Position: Topological Deep Learning is the New Frontier for Relational Learning
Theodore Papamarkou, Tolga Birdal, Michael Bronstein, Gunnar Carlsson, Justin Curry, Yue Gao, Mustafa Hajij, Roland Kwitt, Pietro Liò, Paolo Di Lorenzo, Vasileios Maroulas, Nina Miolane, Farzana Nasrin, Karthikeyan Natesan Ramamurthy, Bastian Rieck, Simone Scardapane, Michael T. Schaub, Petar Veličković, Bei Wang, Yusu Wang, Guo-Wei Wei, Ghada Zamzmi
TL;DR
The paper argues that Topological Deep Learning (TDL) is the next frontier for relational learning by leveraging higher-order topological structures to capture multi-way interactions and manifold regularities. It surveys practical advantages, showcases compelling examples, and outlines open problems across applications, datasets, software, complexity, explainability, fairness, and theory, proposing concrete directions for progress. Key contributions include a structured problem taxonomy, emphasis on higher-order data and benchmarks, and a roadmap for theoretical and architectural development, including topological representation learning and topological transformers.
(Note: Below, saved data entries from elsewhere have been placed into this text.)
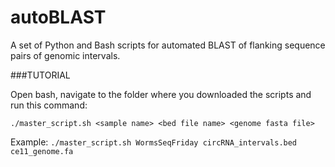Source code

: # autoBLAST
A set of Python and Bash scripts for automated BLAST of flanking sequence pairs of genomic intervals.

###TUTORIAL

Open bash, navigate to the folder where you downloaded the scripts and run this command:

`./master_script.sh <sample name> <bed file name> <genome fasta file>`

Example: `./master_script.sh WormsSeqFriday circRNA_intervals.bed ce11_genome.fa`
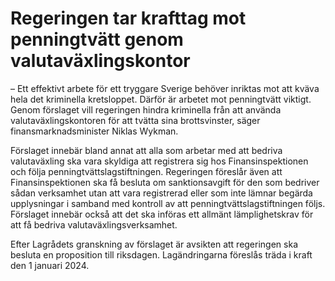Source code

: # Regeringen tar krafttag mot penningtvätt genom valutaväxlingskontor

– Ett effektivt arbete för ett tryggare Sverige behöver inriktas mot att kväva hela det kriminella kretsloppet. Därför är arbetet mot penningtvätt viktigt. Genom förslaget vill regeringen hindra kriminella från att använda valutaväxlings­kontoren för att tvätta sina brottsvinster, säger finansmarknadsminister Niklas Wykman.

Förslaget innebär bland annat att alla som arbetar med att bedriva valutaväxling ska vara skyldiga att registrera sig hos Finansinspektionen och följa penningtvättslagstiftningen. Regeringen föreslår även att Finansinspektionen ska få besluta om sanktionsavgift för den som bedriver sådan verksamhet utan att vara registrerad eller som inte lämnar begärda upplysningar i samband med kontroll av att penningtvättslagstiftningen följs. Förslaget innebär också att det ska införas ett allmänt lämplighetskrav för att få bedriva valutaväxlingsverksamhet.

Efter Lagrådets granskning av förslaget är avsikten att regeringen ska besluta en proposition till riksdagen. Lagändringarna föreslås träda i kraft den 1 januari 2024.
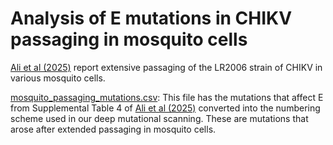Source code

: # Analysis of E mutations in CHIKV passaging in mosquito cells
[Ali et al (2025)](https://www.nature.com/articles/s41598-018-34561-x) report extensive passaging of the LR2006 strain of CHIKV in various mosquito cells.

[mosquito_passaging_mutations.csv](mosquito_passaging_mutations.csv): This file has the mutations that affect E from Supplemental Table 4 of [Ali et al (2025)](https://www.nature.com/articles/s41598-018-34561-x) converted into the numbering scheme used in our deep mutational scanning. These are mutations that arose after extended passaging in mosquito cells.
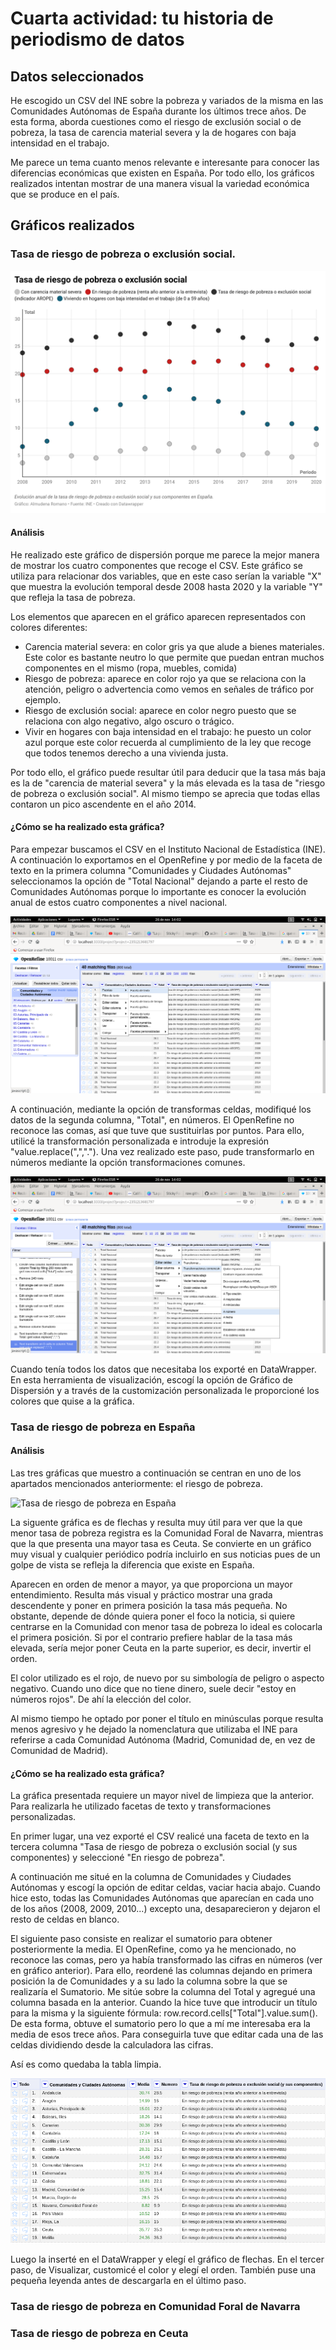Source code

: # Cuarta actividad: tu historia de periodismo de datos

## Datos seleccionados

He escogido un CSV del INE sobre la pobreza y variados de la misma en las Comunidades Autónomas de España durante los últimos trece años. De esta forma, aborda cuestiones como el riesgo de exclusión social o de pobreza, la tasa de carencia material severa y la de hogares con baja intensidad en el trabajo. 

Me parece un tema cuanto menos relevante e interesante para conocer las diferencias económicas que existen en España. Por todo ello, los gráficos realizados intentan mostrar de una manera visual la variedad económica que se produce en el país. 

## Gráficos realizados

### Tasa de riesgo de pobreza o exclusión social. 

![Tasa de riesgo de pobreza o exclusión social](/imagenes/tasa-de-riesgo-de-pobreza-o-exclusi-n-social-.png)

#### Análisis 

He realizado este gráfico de dispersión porque me parece la mejor manera de mostrar los cuatro componentes que recoge el CSV. Este gráfico se utiliza para relacionar dos variables, que en este caso serían la variable "X" que muestra la evolución temporal desde 2008 hasta 2020 y la variable "Y" que refleja la tasa de pobreza. 

Los elementos que aparecen en el gráfico aparecen representados con colores diferentes:
- Carencia material severa: en color gris ya que alude a bienes materiales. Este color es bastante neutro lo que permite que puedan entran muchos componentes en el mismo (ropa, muebles, comida)
- Riesgo de pobreza: aparece en color rojo ya que se relaciona con la atención, peligro o advertencia como vemos en señales de tráfico por ejemplo. 
- Riesgo de exclusión social: aparece en color negro puesto que se relaciona con algo negativo, algo oscuro o trágico.
- Vivir en hogares con baja intensidad en el trabajo: he puesto un color azul porque este color recuerda al  cumplimiento de la ley que recoge que todos tenemos derecho a una vivienda justa. 

Por todo ello, el gráfico puede resultar útil para deducir que la tasa más baja es la de "carencia de material severa" y la más elevada es la tasa de "riesgo de pobreza o exclusión social". Al mismo tiempo se aprecia que todas ellas contaron un pico ascendente en el año 2014. 


#### ¿Cómo se ha realizado esta gráfica?

Para empezar buscamos el CSV en el Instituto Nacional de Estadística (INE). A continuación lo exportamos en el OpenRefine y por medio de la faceta de texto en la primera columna "Comunidades y Ciudades Autónomas" seleccionamos la opción de "Total Nacional" dejando a parte el resto de Comunidades Autónomas porque lo importante es conocer la evolución anual de estos cuatro componentes a nivel nacional. 

![Faceta de texto](/imagenes/Capturadepantalla1.png)

A continuación, mediante la opción de transformas celdas, modifiqué los datos de la segunda columna, "Total", en números. El OpenRefine no reconoce las comas, así que tuve que sustituirlas por puntos. Para ello, utilicé la transformación personalizada e introduje la expresión "value.replace(",","."). Una vez realizado este paso, pude transformarlo en números mediante la opción transformaciones comunes. 

![Transformar en número](/imagenes/Capturadepantalla2.png)

Cuando tenía todos los datos que necesitaba los exporté en DataWrapper. En esta herramienta de visualización, escogí la opción de Gráfico de Dispersión y a través de la customización personalizada le proporcioné los colores que quise a la gráfica. 

### Tasa de riesgo de pobreza en España

#### Análisis

Las tres gráficas que muestro a continuación se centran en uno de los apartados mencionados anteriormente: el riesgo de pobreza.

![Tasa de riesgo de pobreza en España](/imagenes/tasa-de-riesgo-de-pobreza-en-españa.png)

La siguente gráfica es de flechas y resulta muy útil para ver que la que menor tasa de pobreza registra es la Comunidad Foral de Navarra, mientras que la que presenta una mayor tasa es Ceuta. Se convierte en un gráfico muy visual y cualquier periódico podría incluirlo en sus noticias pues de un golpe de vista se refleja la diferencia que existe en España.

Aparecen en orden de menor a mayor, ya que proporciona un mayor entendimiento. Resulta más visual y práctico mostrar una grada descendente y poner en primera posición la tasa más pequeña. No obstante, depende de dónde quiera poner el foco la noticia, si quiere centrarse en la Comunidad con menor tasa de pobreza lo ideal es colocarla el primera posición. Si por el contrario prefiere hablar de la tasa más elevada, sería mejor poner Ceuta en la parte superior, es decir, invertir el orden.

El color utilizado es el rojo, de nuevo por su simbología de peligro o aspecto negativo. Cuando uno dice que no tiene dinero, suele decir "estoy en números rojos". De ahí la elección del color.

Al mismo tiempo he optado por poner el título en minúsculas porque resulta menos agresivo y he dejado la nomenclatura que utilizaba el INE para referirse a cada Comunidad Autónoma (Madrid, Comunidad de, en vez de Comunidad de Madrid). 

#### ¿Cómo se ha realizado esta gráfica?

La gráfica presentada requiere un mayor nivel de limpieza que la anterior. Para realizarla he utilizado facetas de texto y transformaciones personalizadas.

En primer lugar, una vez exporté el CSV realicé una faceta de texto en la tercera columna "Tasa de riesgo de pobreza o exclusión social (y sus componentes) y seleccioné "En riesgo de pobreza". 

A continuación me situé en la columna de Comunidades y Ciudades Autónomas y escogí la opción de editar celdas, vaciar hacia abajo. Cuando hice esto, todas las Comunidades Autónomas que aparecían en cada uno de los años (2008, 2009, 2010...) excepto una, desaparecieron y dejaron el resto de celdas en blanco. 

El siguiente paso consiste en realizar el sumatorio para obtener posteriormente la media. El OpenRefine, como ya he mencionado, no reconoce las comas, pero ya había transformado las cifras en números (ver en gráfico anterior). Para ello, reordené las columnas dejando en primera posición la de Comunidades y a su lado la columna sobre la que se realizaría el Sumatorio. Me sitúe sobre la columna del Total y agregué una columna basada en la anterior. Cuando la hice tuve que introducir un título para la misma y la siguiente fórmula: row.record.cells["Total"].value.sum(). De esta forma, obtuve el sumatorio pero lo que a mí me interesaba era la media de esos trece años. Para conseguirla tuve que editar cada una de las celdas dividiendo desde la calculadora las cifras.

Así es como quedaba la tabla limpia. 

![Tabla limpia](/imagenes/Capturadepantalla3.png)

Luego la inserté en el DataWrapper y elegí el gráfico de flechas. En el tercer paso, de Visualizar, customicé el color y elegí el orden. También puse una pequeña leyenda antes de descargarla en el último paso. 


### Tasa de riesgo de pobreza en Comunidad Foral de Navarra
### Tasa de riesgo de pobreza en Ceuta 
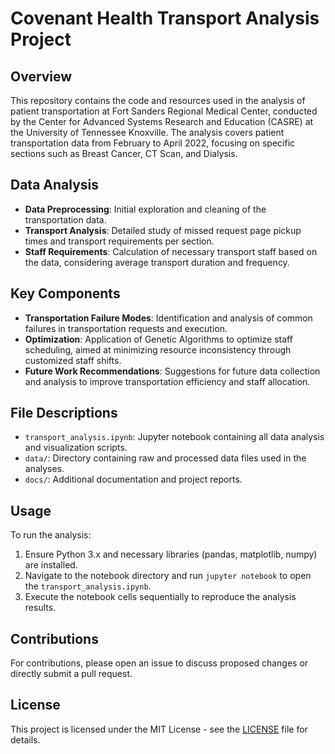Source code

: # Covenant Health Transport Analysis Project

## Overview
This repository contains the code and resources used in the analysis of patient transportation at Fort Sanders Regional Medical Center, conducted by the Center for Advanced Systems Research and Education (CASRE) at the University of Tennessee Knoxville. The analysis covers patient transportation data from February to April 2022, focusing on specific sections such as Breast Cancer, CT Scan, and Dialysis.

## Data Analysis
- **Data Preprocessing**: Initial exploration and cleaning of the transportation data.
- **Transport Analysis**: Detailed study of missed request page pickup times and transport requirements per section.
- **Staff Requirements**: Calculation of necessary transport staff based on the data, considering average transport duration and frequency.

## Key Components
- **Transportation Failure Modes**: Identification and analysis of common failures in transportation requests and execution.
- **Optimization**: Application of Genetic Algorithms to optimize staff scheduling, aimed at minimizing resource inconsistency through customized staff shifts.
- **Future Work Recommendations**: Suggestions for future data collection and analysis to improve transportation efficiency and staff allocation.

## File Descriptions
- `transport_analysis.ipynb`: Jupyter notebook containing all data analysis and visualization scripts.
- `data/`: Directory containing raw and processed data files used in the analyses.
- `docs/`: Additional documentation and project reports.

## Usage
To run the analysis:
1. Ensure Python 3.x and necessary libraries (pandas, matplotlib, numpy) are installed.
2. Navigate to the notebook directory and run `jupyter notebook` to open the `transport_analysis.ipynb`.
3. Execute the notebook cells sequentially to reproduce the analysis results.

## Contributions
For contributions, please open an issue to discuss proposed changes or directly submit a pull request.

## License
This project is licensed under the MIT License - see the [LICENSE](LICENSE) file for details.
The work aims to mobilize the research community toward advancing TDL, with broad potential impact across chemistry, biology, NLP, vision, and beyond, by enabling more expressive, robust, and scalable models that respect the topology of complex relational data.
Abstract
Topological deep learning (TDL) is a rapidly evolving field that uses topological features to understand and design deep learning models. This paper posits that TDL is the new frontier for relational learning. TDL may complement graph representation learning and geometric deep learning by incorporating topological concepts, and can thus provide a natural choice for various machine learning settings. To this end, this paper discusses open problems in TDL, ranging from practical benefits to theoretical foundations. For each problem, it outlines potential solutions and future research opportunities. At the same time, this paper serves as an invitation to the scientific community to actively participate in TDL research to unlock the potential of this emerging field.